Plain-text document sources

★ ★ ★ ★

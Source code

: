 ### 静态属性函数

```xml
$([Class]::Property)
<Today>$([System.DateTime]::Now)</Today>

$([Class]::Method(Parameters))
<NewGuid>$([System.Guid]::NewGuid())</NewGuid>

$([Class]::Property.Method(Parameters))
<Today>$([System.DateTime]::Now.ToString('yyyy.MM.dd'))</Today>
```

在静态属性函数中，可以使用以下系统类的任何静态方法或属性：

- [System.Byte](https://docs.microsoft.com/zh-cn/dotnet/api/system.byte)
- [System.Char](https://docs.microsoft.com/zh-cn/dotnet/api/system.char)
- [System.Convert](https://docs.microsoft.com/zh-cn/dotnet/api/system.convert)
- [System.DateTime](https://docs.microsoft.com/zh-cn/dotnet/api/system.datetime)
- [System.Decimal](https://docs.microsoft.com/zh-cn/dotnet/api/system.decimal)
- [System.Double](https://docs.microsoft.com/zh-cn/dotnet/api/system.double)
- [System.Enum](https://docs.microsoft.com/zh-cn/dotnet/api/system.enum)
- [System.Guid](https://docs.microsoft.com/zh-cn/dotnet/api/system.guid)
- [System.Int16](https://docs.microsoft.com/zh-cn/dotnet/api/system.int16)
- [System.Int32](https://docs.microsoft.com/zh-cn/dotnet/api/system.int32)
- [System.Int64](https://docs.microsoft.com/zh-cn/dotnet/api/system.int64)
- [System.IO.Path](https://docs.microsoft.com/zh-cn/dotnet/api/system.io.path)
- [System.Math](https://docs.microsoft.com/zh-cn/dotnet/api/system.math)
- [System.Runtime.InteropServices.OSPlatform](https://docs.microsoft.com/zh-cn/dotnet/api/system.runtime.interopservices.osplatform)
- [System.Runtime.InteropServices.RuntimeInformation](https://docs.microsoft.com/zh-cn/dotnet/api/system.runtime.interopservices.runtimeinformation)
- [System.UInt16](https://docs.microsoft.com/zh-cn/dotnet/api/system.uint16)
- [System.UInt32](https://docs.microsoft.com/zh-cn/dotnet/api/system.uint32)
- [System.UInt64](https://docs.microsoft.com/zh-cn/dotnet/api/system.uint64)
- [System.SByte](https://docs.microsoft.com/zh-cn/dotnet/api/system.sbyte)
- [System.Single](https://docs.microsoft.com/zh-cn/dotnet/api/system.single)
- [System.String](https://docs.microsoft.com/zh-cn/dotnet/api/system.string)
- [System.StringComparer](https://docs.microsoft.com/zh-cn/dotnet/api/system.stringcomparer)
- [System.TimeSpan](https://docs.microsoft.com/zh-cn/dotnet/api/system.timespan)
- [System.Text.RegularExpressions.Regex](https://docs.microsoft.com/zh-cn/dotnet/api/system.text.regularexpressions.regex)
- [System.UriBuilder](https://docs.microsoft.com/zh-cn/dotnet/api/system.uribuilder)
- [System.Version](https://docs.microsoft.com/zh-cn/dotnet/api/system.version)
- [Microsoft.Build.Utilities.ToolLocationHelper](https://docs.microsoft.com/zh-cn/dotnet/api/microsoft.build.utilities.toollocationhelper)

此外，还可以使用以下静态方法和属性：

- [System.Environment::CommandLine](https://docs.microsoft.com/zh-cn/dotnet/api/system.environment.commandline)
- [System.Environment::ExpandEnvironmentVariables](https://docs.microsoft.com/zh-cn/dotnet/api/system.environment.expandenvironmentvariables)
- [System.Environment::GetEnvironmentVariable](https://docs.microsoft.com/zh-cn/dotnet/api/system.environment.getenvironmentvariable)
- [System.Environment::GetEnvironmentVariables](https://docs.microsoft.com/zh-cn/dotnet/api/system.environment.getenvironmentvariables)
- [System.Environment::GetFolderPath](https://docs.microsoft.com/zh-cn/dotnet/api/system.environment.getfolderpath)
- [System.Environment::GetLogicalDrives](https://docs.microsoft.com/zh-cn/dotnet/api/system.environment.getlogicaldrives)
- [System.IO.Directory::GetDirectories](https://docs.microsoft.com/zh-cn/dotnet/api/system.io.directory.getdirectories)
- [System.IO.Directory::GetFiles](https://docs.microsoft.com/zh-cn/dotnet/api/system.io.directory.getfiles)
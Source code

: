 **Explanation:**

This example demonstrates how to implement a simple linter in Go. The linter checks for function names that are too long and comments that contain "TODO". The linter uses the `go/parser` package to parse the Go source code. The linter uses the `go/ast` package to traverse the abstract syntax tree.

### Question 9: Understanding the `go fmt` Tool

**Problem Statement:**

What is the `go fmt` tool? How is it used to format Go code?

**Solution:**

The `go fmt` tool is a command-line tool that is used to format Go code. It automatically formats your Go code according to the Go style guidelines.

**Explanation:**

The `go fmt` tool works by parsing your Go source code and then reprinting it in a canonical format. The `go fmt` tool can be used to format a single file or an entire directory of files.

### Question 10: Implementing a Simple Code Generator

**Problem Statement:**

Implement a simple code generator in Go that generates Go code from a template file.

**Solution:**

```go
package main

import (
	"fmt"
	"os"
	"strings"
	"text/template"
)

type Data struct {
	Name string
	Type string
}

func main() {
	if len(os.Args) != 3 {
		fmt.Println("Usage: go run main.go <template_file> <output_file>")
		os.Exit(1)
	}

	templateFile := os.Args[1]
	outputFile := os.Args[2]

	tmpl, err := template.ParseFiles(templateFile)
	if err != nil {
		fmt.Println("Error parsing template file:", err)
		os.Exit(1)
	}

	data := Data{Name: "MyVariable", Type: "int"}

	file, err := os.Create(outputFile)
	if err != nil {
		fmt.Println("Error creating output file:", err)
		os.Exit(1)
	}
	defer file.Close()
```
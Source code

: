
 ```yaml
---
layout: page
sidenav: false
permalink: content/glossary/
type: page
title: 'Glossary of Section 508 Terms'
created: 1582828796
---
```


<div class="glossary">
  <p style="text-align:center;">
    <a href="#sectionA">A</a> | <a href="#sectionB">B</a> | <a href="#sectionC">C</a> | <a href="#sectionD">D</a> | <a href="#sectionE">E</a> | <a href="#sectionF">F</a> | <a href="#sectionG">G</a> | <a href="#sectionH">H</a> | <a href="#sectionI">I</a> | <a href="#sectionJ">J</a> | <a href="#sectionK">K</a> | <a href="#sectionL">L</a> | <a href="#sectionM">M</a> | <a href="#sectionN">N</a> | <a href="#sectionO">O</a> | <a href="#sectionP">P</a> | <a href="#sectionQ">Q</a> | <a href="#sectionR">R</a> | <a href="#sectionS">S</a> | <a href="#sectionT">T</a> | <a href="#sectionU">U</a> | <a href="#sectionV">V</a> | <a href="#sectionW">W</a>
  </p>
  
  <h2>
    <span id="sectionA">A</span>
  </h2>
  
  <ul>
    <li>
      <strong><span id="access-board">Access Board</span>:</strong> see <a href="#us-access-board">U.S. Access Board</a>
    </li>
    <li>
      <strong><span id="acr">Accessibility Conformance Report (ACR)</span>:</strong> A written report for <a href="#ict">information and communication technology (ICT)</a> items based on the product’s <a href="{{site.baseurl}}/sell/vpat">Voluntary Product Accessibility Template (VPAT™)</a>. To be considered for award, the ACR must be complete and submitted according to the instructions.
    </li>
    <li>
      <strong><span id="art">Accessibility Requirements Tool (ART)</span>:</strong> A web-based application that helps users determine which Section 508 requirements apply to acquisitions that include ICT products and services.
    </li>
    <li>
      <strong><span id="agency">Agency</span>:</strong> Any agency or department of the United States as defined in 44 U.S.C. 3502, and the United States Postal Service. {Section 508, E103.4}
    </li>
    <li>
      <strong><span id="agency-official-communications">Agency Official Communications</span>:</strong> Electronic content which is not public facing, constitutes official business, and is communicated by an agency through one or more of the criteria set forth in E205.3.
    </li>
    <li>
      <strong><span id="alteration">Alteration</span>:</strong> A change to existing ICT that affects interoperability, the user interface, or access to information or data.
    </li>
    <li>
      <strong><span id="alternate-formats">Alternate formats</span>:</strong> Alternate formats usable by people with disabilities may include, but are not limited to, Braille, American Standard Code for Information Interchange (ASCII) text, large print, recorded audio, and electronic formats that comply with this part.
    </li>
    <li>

★ ★ ★ ★

WORK TO BE COMPLETED:
Go through the entries. Report every line that contains the word "templateFile".

TASK RESULT:
	templateFile := os.Args[1]
	tmpl, err := template.ParseFiles(templateFile)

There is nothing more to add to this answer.